### Extracted entries
-=-=-
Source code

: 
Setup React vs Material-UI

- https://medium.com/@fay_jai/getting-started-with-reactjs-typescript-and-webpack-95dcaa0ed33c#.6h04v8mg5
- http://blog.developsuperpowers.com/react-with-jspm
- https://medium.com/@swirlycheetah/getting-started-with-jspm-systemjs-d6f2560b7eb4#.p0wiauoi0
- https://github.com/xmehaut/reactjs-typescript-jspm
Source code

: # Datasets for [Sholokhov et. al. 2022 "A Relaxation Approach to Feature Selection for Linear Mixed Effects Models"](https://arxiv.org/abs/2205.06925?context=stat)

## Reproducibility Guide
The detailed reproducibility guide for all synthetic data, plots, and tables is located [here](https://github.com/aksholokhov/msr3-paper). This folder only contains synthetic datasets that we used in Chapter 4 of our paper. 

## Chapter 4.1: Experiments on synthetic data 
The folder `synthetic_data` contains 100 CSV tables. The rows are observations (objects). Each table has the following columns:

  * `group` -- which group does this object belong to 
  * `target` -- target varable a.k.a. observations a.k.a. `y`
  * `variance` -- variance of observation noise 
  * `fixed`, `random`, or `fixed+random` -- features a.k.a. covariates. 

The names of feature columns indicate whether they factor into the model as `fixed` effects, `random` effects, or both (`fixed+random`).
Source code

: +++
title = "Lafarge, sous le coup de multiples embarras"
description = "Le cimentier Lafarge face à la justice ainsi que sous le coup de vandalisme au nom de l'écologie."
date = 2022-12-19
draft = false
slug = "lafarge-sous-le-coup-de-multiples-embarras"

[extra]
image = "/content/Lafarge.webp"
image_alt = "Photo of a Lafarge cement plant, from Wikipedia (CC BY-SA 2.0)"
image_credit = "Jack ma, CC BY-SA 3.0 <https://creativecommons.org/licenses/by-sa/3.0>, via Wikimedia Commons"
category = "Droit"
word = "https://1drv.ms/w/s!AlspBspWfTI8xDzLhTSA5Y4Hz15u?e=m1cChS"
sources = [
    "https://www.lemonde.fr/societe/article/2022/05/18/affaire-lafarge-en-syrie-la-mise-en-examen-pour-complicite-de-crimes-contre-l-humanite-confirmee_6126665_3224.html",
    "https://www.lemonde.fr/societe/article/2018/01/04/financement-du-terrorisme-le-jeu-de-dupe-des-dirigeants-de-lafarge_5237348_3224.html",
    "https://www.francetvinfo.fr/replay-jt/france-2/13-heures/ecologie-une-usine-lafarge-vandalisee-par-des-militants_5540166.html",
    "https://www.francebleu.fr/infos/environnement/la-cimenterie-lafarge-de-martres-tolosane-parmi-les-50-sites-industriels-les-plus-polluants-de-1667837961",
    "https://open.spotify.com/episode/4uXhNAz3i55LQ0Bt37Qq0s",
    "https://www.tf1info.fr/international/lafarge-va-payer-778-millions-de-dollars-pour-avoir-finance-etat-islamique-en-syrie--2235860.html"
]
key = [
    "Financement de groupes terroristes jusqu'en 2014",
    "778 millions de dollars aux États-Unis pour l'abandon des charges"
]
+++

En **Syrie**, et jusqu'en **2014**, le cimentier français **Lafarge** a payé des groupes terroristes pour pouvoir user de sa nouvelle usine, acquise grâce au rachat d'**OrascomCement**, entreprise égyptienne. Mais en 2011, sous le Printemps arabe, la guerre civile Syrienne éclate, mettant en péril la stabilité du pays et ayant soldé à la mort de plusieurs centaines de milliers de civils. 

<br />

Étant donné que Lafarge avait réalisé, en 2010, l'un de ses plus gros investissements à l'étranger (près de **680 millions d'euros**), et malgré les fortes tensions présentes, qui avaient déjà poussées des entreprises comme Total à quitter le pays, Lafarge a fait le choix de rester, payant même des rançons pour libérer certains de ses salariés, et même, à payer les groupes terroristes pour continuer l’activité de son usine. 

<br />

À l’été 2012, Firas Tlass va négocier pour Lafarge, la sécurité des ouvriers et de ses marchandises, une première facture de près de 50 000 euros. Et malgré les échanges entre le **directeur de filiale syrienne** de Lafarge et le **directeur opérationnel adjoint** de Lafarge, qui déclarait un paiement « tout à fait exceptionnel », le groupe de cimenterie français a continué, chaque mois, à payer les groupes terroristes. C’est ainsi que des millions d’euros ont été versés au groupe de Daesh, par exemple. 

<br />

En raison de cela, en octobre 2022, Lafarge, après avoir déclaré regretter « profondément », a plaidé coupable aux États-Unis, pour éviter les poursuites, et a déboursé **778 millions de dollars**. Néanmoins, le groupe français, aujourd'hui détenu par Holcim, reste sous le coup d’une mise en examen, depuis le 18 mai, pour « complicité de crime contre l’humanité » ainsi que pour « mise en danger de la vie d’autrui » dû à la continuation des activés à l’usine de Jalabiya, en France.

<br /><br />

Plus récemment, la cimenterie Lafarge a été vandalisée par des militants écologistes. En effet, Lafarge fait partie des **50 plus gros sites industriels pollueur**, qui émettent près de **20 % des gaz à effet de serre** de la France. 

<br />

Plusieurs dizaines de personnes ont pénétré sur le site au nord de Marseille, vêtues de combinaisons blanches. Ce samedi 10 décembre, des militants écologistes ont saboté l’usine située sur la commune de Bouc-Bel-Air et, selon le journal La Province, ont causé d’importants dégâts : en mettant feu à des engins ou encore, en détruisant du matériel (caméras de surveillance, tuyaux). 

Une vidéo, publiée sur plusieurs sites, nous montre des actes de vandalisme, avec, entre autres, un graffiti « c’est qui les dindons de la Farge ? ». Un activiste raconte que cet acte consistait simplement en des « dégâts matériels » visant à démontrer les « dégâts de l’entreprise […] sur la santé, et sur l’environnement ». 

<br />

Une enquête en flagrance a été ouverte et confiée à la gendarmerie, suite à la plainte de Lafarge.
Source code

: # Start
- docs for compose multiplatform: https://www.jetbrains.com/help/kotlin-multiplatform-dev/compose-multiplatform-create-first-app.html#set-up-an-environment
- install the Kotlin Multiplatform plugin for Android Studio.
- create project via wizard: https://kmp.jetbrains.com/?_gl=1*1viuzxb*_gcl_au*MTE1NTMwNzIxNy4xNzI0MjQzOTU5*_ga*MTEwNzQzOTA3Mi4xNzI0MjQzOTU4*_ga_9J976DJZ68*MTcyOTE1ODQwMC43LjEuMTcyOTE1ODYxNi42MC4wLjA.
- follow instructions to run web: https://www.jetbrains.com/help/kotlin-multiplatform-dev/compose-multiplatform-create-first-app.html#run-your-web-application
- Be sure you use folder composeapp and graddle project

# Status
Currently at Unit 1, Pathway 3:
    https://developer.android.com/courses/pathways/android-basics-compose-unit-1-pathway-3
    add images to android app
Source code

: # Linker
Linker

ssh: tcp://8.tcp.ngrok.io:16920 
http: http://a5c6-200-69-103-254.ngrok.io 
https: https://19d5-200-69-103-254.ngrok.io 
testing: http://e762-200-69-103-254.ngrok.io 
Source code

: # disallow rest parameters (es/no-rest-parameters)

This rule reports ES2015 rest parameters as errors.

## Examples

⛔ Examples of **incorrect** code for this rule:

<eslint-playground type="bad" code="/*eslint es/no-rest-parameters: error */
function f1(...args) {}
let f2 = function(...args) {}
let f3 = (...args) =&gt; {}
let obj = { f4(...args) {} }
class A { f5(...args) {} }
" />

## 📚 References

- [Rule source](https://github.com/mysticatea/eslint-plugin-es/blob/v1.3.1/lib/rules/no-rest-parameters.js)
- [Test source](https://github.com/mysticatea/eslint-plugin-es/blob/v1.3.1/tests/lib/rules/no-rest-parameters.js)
-=-=-
### Task instructions
The response must restate every entry word for word.

### Response to this exercise
Source code

: 
Setup React vs Material-UI

- https://medium.com/@fay_jai/getting-started-with-reactjs-typescript-and-webpack-95dcaa0ed33c#.6h04v8mg5
- http://blog.developsuperpowers.com/react-with-jspm
- https://medium.com/@swirlycheetah/getting-started-with-jspm-systemjs-d6f2560b7eb4#.p0wiauoi0
- https://github.com/xmehaut/reactjs-typescript-jspm
Source code

: # Datasets for [Sholokhov et. al. 2022 "A Relaxation Approach to Feature Selection for Linear Mixed Effects Models"](https://arxiv.org/abs/2205.06925?context=stat)

## Reproducibility Guide
The detailed reproducibility guide for all synthetic data, plots, and tables is located [here](https://github.com/aksholokhov/msr3-paper). This folder only contains synthetic datasets that we used in Chapter 4 of our paper. 

## Chapter 4.1: Experiments on synthetic data 
The folder `synthetic_data` contains 100 CSV tables. The rows are observations (objects). Each table has the following columns:

  * `group` -- which group does this object belong to 
  * `target` -- target varable a.k.a. observations a.k.a. `y`
  * `variance` -- variance of observation noise 
  * `fixed`, `random`, or `fixed+random` -- features a.k.a. covariates. 

The names of feature columns indicate whether they factor into the model as `fixed` effects, `random` effects, or both (`fixed+random`).
Source code

: +++
title = "Lafarge, sous le coup de multiples embarras"
description = "Le cimentier Lafarge face à la justice ainsi que sous le coup de vandalisme au nom de l'écologie."
date = 2022-12-19
draft = false
slug = "lafarge-sous-le-coup-de-multiples-embarras"

[extra]
image = "/content/Lafarge.webp"
image_alt = "Photo of a Lafarge cement plant, from Wikipedia (CC BY-SA 2.0)"
image_credit = "Jack ma, CC BY-SA 3.0 <https://creativecommons.org/licenses/by-sa/3.0>, via Wikimedia Commons"
category = "Droit"
word = "https://1drv.ms/w/s!AlspBspWfTI8xDzLhTSA5Y4Hz15u?e=m1cChS"
sources = [
    "https://www.lemonde.fr/societe/article/2022/05/18/affaire-lafarge-en-syrie-la-mise-en-examen-pour-complicite-de-crimes-contre-l-humanite-confirmee_6126665_3224.html",
    "https://www.lemonde.fr/societe/article/2018/01/04/financement-du-terrorisme-le-jeu-de-dupe-des-dirigeants-de-lafarge_5237348_3224.html",
    "https://www.francetvinfo.fr/replay-jt/france-2/13-heures/ecologie-une-usine-lafarge-vandalisee-par-des-militants_5540166.html",
    "https://www.francebleu.fr/infos/environnement/la-cimenterie-lafarge-de-martres-tolosane-parmi-les-50-sites-industriels-les-plus-polluants-de-1667837961",
    "https://open.spotify.com/episode/4uXhNAz3i55LQ0Bt37Qq0s",
    "https://www.tf1info.fr/international/lafarge-va-payer-778-millions-de-dollars-pour-avoir-finance-etat-islamique-en-syrie--2235860.html"
]
key = [
    "Financement de groupes terroristes jusqu'en 2014",
    "778 millions de dollars aux États-Unis pour l'abandon des charges"
]
+++

En **Syrie**, et jusqu'en **2014**, le cimentier français **Lafarge** a payé des groupes terroristes pour pouvoir user de sa nouvelle usine, acquise grâce au rachat d'**OrascomCement**, entreprise égyptienne. Mais en 2011, sous le Printemps arabe, la guerre civile Syrienne éclate, mettant en péril la stabilité du pays et ayant soldé à la mort de plusieurs centaines de milliers de civils. 

<br />

Étant donné que Lafarge avait réalisé, en 2010, l'un de ses plus gros investissements à l'étranger (près de **680 millions d'euros**), et malgré les fortes tensions présentes, qui avaient déjà poussées des entreprises comme Total à quitter le pays, Lafarge a fait le choix de rester, payant même des rançons pour libérer certains de ses salariés, et même, à payer les groupes terroristes pour continuer l’activité de son usine. 

<br />

À l’été 2012, Firas Tlass va négocier pour Lafarge, la sécurité des ouvriers et de ses marchandises, une première facture de près de 50 000 euros. Et malgré les échanges entre le **directeur de filiale syrienne** de Lafarge et le **directeur opérationnel adjoint** de Lafarge, qui déclarait un paiement « tout à fait exceptionnel », le groupe de cimenterie français a continué, chaque mois, à payer les groupes terroristes. C’est ainsi que des millions d’euros ont été versés au groupe de Daesh, par exemple. 

<br />

En raison de cela, en octobre 2022, Lafarge, après avoir déclaré regretter « profondément », a plaidé coupable aux États-Unis, pour éviter les poursuites, et a déboursé **778 millions de dollars**. Néanmoins, le groupe français, aujourd'hui détenu par Holcim, reste sous le coup d’une mise en examen, depuis le 18 mai, pour « complicité de crime contre l’humanité » ainsi que pour « mise en danger de la vie d’autrui » dû à la continuation des activés à l’usine de Jalabiya, en France.

<br /><br />

Plus récemment, la cimenterie Lafarge a été vandalisée par des militants écologistes. En effet, Lafarge fait partie des **50 plus gros sites industriels pollueur**, qui émettent près de **20 % des gaz à effet de serre** de la France. 

<br />

Plusieurs dizaines de personnes ont pénétré sur le site au nord de Marseille, vêtues de combinaisons blanches. Ce samedi 10 décembre, des militants écologistes ont saboté l’usine située sur la commune de Bouc-Bel-Air et, selon le journal La Province, ont causé d’importants dégâts : en mettant feu à des engins ou encore, en détruisant du matériel (caméras de surveillance, tuyaux). 

Une vidéo, publiée sur plusieurs sites, nous montre des actes de vandalisme, avec, entre autres, un graffiti « c’est qui les dindons de la Farge ? ». Un activiste raconte que cet acte consistait simplement en des « dégâts matériels » visant à démontrer les « dégâts de l’entreprise […] sur la santé, et sur l’environnement ». 

<br />

Une enquête en flagrance a été ouverte et confiée à la gendarmerie, suite à la plainte de Lafarge.
Source code

: # Start
- docs for compose multiplatform: https://www.jetbrains.com/help/kotlin-multiplatform-dev/compose-multiplatform-create-first-app.html#set-up-an-environment
- install the Kotlin Multiplatform plugin for Android Studio.
- create project via wizard: https://kmp.jetbrains.com/?_gl=1*1viuzxb*_gcl_au*MTE1NTMwNzIxNy4xNzI0MjQzOTU5*_ga*MTEwNzQzOTA3Mi4xNzI0MjQzOTU4*_ga_9J976DJZ68*MTcyOTE1ODQwMC43LjEuMTcyOTE1ODYxNi42MC4wLjA.
- follow instructions to run web: https://www.jetbrains.com/help/kotlin-multiplatform-dev/compose-multiplatform-create-first-app.html#run-your-web-application
- Be sure you use folder composeapp and graddle project

# Status
Currently at Unit 1, Pathway 3:
    https://developer.android.com/courses/pathways/android-basics-compose-unit-1-pathway-3
    add images to android app
Source code

: # Linker
Linker

ssh: tcp://8.tcp.ngrok.io:16920 
http: http://a5c6-200-69-103-254.ngrok.io 
https: https://19d5-200-69-103-254.ngrok.io 
testing: http://e762-200-69-103-254.ngrok.io 
Source code

: # disallow rest parameters (es/no-rest-parameters)

This rule reports ES2015 rest parameters as errors.

## Examples

⛔ Examples of **incorrect** code for this rule:

<eslint-playground type="bad" code="/*eslint es/no-rest-parameters: error */
function f1(...args) {}
let f2 = function(...args) {}
let f3 = (...args) =&gt; {}
let obj = { f4(...args) {} }
class A { f5(...args) {} }
" />

## 📚 References

- [Rule source](https://github.com/mysticatea/eslint-plugin-es/blob/v1.3.1/lib/rules/no-rest-parameters.js)
- [Test source](https://github.com/mysticatea/eslint-plugin-es/blob/v1.3.1/tests/lib/rules/no-rest-parameters.js)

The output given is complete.